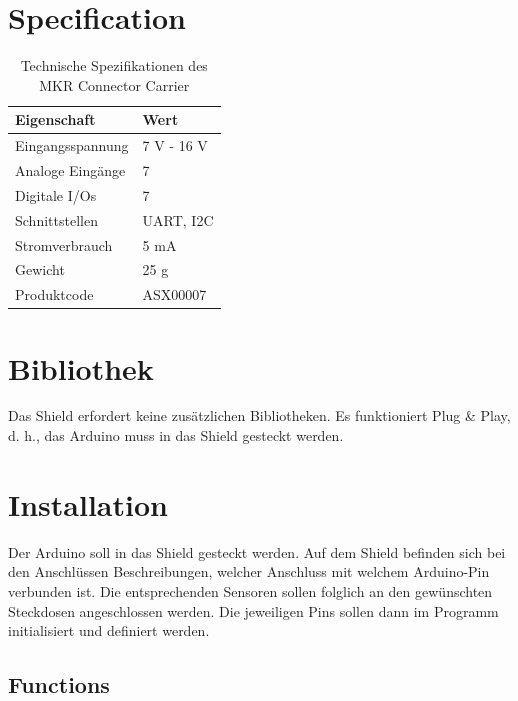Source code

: \section{Specification}

	\begin{table}[H]
		\centering
		\begin{tabular}{|l|l|}
			\hline
			\textbf{Eigenschaft} & \textbf{Wert} \\
			\hline
			Eingangsspannung & 7 V - 16 V \\
			\hline
			Analoge Eingänge & 7 \\
			\hline
			Digitale I/Os & 7 \\
			\hline
			Schnittstellen & UART, I2C \\
			\hline
			Stromverbrauch & 5 mA \\
			\hline
			Gewicht & 25 g \\
			\hline
			Produktcode & ASX00007 \\
			\hline
		\end{tabular}
		\caption{Technische Spezifikationen des MKR Connector Carrier}
	\end{table}
	
\section{Bibliothek}
	Das Shield erfordert keine zusätzlichen Bibliotheken. Es funktioniert Plug \& Play, d. h., das Arduino muss in das Shield gesteckt werden.

\section{Installation}
	Der Arduino soll in das Shield gesteckt werden. Auf dem Shield befinden sich bei den Anschlüssen Beschreibungen, welcher Anschluss mit welchem Arduino-Pin verbunden ist. Die entsprechenden Sensoren sollen folglich an den gewünschten Steckdosen angeschlossen werden. Die jeweiligen Pins sollen dann im Programm initialisiert und definiert werden.

\subsection{Functions}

════════════════

• _EXERCISE REQUIREMENTS_: If any image appears in the entries, omit it and return the rest verbatim.

• _RESULT_:
Source code

: \section{Specification}

	\begin{table}[H]
		\centering
		\begin{tabular}{|l|l|}
			\hline
			\textbf{Eigenschaft} & \textbf{Wert} \\
			\hline
			Eingangsspannung & 7 V - 16 V \\
			\hline
			Analoge Eingänge & 7 \\
			\hline
			Digitale I/Os & 7 \\
			\hline
			Schnittstellen & UART, I2C \\
			\hline
			Stromverbrauch & 5 mA \\
			\hline
			Gewicht & 25 g \\
			\hline
			Produktcode & ASX00007 \\
			\hline
		\end{tabular}
		\caption{Technische Spezifikationen des MKR Connector Carrier}
	\end{table}
	
\section{Bibliothek}
	Das Shield erfordert keine zusätzlichen Bibliotheken. Es funktioniert Plug \& Play, d. h., das Arduino muss in das Shield gesteckt werden.

\section{Installation}
	Der Arduino soll in das Shield gesteckt werden. Auf dem Shield befinden sich bei den Anschlüssen Beschreibungen, welcher Anschluss mit welchem Arduino-Pin verbunden ist. Die entsprechenden Sensoren sollen folglich an den gewünschten Steckdosen angeschlossen werden. Die jeweiligen Pins sollen dann im Programm initialisiert und definiert werden.

\subsection{Functions}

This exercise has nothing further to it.